2. Isaac Anane (2022):
Anane and Nie (2023) contribute to the literature on the adoption of digital financial services (DFS) by examining factors influencing user engagement with digital technologies in Ghana. Grounded in technology adoption frameworks—such as the Technology Acceptance Model (TAM), Diffusion of Innovations (DOI), and the Unified Theory of Acceptance and Use of Technology (UTAUT)—their study highlights that perceived usefulness, ease of use, social influence, and facilitating conditions are significant determinants of DFS usage.
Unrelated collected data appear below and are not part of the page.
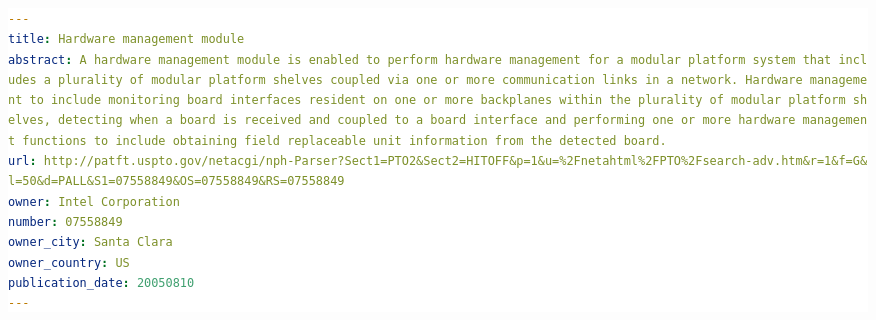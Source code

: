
 ```yaml
---
title: Hardware management module
abstract: A hardware management module is enabled to perform hardware management for a modular platform system that includes a plurality of modular platform shelves coupled via one or more communication links in a network. Hardware management to include monitoring board interfaces resident on one or more backplanes within the plurality of modular platform shelves, detecting when a board is received and coupled to a board interface and performing one or more hardware management functions to include obtaining field replaceable unit information from the detected board.
url: http://patft.uspto.gov/netacgi/nph-Parser?Sect1=PTO2&Sect2=HITOFF&p=1&u=%2Fnetahtml%2FPTO%2Fsearch-adv.htm&r=1&f=G&l=50&d=PALL&S1=07558849&OS=07558849&RS=07558849
owner: Intel Corporation
number: 07558849
owner_city: Santa Clara
owner_country: US
publication_date: 20050810
---
```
The research emphasises that these factors, along with demographic variables like age, education, and residence (urban or rural), significantly impact DFS adoption. Utilising data from the Ghana Financial Inclusion Insights Survey (GFIIS) with a sample of 3,002 adults, Anane and Nie's findings show that younger, educated individuals are more likely to adopt DFS. The study reveals that perceived benefits, minimal effort, and social and infrastructural support facilitate DFS usage. These insights are crucial for enhancing digital financial inclusion and developing strategies that resonate with Ghana’s diverse demographic segments.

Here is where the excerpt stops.